Filtering the records below, copy only those lines that include the word "console".

[Collected data]
● ● ● ● ●

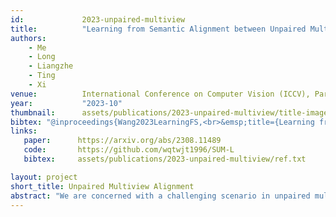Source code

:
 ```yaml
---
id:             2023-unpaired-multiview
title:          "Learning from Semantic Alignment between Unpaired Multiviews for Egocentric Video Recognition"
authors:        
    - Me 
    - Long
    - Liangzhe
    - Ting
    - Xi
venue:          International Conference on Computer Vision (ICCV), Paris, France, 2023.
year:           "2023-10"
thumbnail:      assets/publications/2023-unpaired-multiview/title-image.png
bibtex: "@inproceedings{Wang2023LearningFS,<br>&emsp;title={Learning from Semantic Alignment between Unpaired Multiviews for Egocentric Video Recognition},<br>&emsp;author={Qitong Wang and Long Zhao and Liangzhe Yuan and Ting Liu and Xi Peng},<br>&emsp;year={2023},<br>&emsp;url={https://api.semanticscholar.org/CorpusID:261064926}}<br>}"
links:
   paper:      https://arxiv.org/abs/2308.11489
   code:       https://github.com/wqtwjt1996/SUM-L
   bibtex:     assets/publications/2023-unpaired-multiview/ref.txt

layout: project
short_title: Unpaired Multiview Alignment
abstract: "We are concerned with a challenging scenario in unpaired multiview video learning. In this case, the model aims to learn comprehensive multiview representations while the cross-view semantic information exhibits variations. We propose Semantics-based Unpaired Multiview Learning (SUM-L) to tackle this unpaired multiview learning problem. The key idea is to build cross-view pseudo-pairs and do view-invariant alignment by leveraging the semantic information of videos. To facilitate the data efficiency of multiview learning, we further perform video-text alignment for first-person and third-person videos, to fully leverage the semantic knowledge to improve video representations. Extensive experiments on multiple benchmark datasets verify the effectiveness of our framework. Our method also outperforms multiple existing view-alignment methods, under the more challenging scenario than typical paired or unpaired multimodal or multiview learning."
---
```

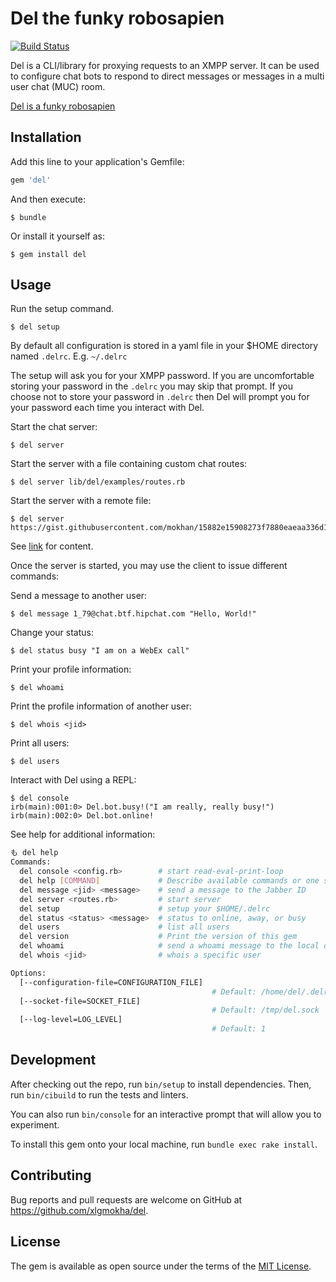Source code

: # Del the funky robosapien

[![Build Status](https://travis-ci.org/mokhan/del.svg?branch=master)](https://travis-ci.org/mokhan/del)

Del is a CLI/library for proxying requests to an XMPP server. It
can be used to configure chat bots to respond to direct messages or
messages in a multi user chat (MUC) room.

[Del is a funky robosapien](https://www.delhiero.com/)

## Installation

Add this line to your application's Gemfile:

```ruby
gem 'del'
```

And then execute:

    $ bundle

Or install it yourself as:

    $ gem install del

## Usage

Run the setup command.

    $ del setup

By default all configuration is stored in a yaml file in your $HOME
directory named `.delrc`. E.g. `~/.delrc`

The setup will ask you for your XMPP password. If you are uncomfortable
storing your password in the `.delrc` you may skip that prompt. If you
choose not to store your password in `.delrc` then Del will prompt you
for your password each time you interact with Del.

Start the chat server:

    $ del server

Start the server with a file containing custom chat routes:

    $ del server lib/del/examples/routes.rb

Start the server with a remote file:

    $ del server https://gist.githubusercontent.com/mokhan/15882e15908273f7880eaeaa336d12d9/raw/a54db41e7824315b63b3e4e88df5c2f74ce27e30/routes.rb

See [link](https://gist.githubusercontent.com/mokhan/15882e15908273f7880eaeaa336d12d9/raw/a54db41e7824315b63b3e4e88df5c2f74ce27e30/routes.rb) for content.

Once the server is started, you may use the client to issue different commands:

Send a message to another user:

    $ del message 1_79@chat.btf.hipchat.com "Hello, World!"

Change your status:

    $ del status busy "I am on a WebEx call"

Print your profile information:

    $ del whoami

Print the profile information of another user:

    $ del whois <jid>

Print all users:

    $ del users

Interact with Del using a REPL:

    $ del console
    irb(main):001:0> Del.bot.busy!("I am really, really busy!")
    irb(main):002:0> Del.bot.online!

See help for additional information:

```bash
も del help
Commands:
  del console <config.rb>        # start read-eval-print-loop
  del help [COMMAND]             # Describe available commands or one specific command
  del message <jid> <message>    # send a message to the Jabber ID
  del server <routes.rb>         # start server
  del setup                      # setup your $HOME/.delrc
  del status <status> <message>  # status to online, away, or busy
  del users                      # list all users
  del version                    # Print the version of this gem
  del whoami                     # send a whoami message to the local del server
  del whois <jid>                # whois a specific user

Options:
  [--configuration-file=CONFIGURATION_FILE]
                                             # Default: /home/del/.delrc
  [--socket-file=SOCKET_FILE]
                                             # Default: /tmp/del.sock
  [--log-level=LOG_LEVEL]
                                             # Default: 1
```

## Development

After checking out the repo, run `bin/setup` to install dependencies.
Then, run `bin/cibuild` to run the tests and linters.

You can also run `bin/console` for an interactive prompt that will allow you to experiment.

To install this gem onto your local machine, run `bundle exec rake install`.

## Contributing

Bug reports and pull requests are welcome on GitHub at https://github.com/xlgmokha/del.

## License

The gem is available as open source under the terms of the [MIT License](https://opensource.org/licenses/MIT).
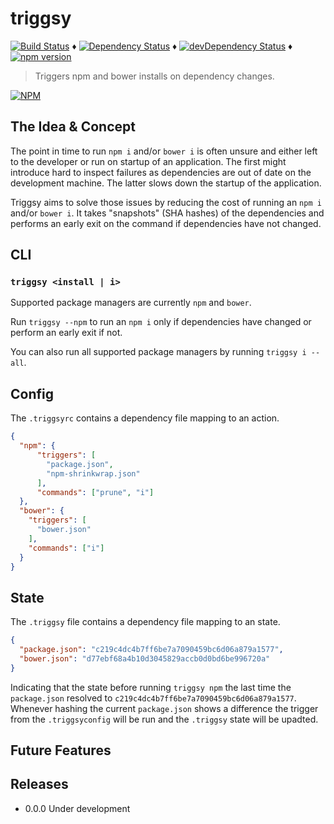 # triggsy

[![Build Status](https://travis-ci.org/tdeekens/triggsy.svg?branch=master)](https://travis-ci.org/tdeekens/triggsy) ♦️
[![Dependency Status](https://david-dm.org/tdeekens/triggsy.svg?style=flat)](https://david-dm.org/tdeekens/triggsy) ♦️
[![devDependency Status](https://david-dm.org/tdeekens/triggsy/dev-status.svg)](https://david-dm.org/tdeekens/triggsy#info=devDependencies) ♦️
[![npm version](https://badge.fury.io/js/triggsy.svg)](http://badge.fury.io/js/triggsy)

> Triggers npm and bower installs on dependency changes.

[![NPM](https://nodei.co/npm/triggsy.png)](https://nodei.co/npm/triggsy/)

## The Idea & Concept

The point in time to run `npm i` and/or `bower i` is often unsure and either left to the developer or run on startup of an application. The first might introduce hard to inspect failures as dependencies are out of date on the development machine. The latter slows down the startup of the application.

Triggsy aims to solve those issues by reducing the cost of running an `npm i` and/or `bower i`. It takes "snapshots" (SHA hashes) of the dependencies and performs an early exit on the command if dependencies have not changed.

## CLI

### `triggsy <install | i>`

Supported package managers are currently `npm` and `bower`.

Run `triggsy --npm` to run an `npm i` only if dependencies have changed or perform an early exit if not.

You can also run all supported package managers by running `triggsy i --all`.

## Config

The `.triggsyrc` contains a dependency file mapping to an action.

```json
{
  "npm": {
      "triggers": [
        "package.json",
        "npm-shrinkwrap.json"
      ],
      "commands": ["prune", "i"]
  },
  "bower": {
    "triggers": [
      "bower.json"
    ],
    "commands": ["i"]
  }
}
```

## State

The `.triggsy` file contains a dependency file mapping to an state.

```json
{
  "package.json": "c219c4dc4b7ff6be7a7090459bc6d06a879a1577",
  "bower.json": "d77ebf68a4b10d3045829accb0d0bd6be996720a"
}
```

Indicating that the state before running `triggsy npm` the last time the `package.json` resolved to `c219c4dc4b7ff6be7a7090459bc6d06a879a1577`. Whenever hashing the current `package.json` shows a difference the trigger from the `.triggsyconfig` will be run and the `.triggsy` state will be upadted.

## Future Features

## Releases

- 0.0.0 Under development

● ● ● ● ●

### Exercise solution
    $ del console
  del console <config.rb>        # start read-eval-print-loop
You can also run `bin/console` for an interactive prompt that will allow you to experiment.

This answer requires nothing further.